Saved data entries
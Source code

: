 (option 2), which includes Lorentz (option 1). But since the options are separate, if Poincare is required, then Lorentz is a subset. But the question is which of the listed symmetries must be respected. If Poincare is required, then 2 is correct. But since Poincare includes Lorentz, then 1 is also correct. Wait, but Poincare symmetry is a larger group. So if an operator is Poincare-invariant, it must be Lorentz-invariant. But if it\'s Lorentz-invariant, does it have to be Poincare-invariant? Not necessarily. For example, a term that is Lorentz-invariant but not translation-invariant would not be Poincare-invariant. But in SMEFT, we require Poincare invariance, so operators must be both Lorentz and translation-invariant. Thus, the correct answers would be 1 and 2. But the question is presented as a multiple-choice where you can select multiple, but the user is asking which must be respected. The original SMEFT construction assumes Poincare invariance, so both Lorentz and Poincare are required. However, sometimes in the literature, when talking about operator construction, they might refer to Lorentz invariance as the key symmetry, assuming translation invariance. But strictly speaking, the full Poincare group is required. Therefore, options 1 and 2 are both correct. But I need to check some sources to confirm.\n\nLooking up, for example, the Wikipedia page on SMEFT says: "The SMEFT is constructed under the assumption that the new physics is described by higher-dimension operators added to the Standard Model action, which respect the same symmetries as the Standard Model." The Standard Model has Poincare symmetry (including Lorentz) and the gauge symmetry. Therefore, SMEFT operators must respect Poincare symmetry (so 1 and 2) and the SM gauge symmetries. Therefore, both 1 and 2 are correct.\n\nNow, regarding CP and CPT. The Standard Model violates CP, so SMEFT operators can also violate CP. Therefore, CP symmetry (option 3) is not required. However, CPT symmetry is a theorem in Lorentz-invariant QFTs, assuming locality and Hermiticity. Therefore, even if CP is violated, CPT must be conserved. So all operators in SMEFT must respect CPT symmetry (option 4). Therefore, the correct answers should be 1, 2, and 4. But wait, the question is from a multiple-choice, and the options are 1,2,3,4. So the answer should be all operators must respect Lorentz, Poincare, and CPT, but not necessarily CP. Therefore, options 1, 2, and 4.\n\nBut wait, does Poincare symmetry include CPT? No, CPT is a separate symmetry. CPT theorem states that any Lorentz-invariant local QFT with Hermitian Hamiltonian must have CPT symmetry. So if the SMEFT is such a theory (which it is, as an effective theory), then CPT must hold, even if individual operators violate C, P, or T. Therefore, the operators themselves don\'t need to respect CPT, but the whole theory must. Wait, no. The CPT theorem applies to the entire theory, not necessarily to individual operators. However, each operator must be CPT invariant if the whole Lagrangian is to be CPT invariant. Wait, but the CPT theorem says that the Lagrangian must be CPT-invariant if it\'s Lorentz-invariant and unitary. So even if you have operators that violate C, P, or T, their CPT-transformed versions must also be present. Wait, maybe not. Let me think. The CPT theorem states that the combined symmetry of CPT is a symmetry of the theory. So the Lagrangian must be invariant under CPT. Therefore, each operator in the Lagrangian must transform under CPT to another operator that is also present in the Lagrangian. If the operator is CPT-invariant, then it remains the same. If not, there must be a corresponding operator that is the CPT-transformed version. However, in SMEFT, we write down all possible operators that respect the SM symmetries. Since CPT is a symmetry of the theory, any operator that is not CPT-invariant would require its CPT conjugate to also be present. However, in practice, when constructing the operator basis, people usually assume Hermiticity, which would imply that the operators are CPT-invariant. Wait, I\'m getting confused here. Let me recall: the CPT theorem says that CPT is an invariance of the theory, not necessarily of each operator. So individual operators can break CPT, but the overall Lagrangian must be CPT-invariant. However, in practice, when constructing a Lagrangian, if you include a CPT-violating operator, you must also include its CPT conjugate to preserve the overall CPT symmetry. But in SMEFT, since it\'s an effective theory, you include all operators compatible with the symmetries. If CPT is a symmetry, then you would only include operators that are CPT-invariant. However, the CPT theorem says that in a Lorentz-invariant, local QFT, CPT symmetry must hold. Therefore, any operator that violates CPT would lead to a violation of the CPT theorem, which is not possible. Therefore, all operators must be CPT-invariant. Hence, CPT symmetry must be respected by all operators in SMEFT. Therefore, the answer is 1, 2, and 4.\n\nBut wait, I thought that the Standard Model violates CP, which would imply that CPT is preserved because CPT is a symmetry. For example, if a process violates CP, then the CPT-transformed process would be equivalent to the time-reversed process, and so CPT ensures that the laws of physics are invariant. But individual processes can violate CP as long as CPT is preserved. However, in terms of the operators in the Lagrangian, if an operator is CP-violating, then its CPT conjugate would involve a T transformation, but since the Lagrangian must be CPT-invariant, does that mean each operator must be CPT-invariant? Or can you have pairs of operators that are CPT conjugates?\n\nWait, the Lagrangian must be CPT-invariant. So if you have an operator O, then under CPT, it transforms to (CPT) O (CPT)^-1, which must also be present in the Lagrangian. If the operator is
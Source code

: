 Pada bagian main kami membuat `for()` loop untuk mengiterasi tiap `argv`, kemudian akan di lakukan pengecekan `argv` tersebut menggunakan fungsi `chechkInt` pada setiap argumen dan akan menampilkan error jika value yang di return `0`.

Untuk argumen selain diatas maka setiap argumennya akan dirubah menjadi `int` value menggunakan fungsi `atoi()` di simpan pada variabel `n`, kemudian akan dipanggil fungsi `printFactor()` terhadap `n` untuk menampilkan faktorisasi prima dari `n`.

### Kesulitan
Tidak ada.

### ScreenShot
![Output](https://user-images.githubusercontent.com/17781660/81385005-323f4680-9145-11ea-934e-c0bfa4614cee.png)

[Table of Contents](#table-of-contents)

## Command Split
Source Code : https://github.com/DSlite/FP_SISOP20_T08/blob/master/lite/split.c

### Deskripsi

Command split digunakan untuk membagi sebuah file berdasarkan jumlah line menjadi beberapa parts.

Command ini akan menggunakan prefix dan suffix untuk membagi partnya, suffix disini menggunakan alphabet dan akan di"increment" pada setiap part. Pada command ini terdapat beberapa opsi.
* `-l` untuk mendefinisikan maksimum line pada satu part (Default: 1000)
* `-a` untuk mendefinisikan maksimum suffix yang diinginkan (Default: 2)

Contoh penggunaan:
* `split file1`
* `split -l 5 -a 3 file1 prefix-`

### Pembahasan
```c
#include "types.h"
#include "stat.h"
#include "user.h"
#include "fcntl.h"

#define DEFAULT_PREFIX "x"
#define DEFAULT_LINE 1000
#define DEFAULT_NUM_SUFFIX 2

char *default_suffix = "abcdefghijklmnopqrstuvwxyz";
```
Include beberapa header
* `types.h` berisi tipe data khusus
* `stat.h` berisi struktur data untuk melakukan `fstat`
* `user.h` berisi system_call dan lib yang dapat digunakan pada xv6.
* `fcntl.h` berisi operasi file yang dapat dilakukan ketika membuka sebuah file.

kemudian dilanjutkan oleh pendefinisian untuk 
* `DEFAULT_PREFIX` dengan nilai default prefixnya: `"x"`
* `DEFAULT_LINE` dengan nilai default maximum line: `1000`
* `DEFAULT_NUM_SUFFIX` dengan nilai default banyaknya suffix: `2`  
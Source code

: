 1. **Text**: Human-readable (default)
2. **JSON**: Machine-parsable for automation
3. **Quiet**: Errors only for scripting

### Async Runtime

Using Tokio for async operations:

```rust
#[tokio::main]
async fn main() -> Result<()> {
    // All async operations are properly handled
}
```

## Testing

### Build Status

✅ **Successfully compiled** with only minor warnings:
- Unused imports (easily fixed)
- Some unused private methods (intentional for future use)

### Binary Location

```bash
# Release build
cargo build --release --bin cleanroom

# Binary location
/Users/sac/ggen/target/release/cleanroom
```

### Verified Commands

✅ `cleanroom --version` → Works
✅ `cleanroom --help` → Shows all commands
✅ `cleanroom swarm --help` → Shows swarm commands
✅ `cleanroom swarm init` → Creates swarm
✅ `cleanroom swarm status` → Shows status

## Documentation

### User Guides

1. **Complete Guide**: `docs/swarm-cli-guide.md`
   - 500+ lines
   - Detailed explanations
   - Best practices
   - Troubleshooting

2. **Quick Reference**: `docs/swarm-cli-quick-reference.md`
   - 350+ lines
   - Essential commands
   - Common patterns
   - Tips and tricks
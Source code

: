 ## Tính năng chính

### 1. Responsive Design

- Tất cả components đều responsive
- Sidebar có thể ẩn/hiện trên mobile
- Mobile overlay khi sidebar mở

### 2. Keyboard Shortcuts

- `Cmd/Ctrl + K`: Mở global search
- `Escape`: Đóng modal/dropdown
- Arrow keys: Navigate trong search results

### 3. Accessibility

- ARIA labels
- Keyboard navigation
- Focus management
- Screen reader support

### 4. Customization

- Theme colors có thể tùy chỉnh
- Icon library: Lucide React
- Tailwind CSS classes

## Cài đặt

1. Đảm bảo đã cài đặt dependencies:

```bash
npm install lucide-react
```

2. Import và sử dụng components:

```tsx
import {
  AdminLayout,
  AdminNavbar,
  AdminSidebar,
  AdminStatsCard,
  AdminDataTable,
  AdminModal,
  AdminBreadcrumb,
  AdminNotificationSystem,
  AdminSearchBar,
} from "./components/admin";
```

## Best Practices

** ASSIGNMENT **
Whenever a line in the records above contains the string "components", copy that line.

** RESPONSE TO THE TASK **
- Tất cả components đều responsive
2. Import và sử dụng components:
} from "./components/admin";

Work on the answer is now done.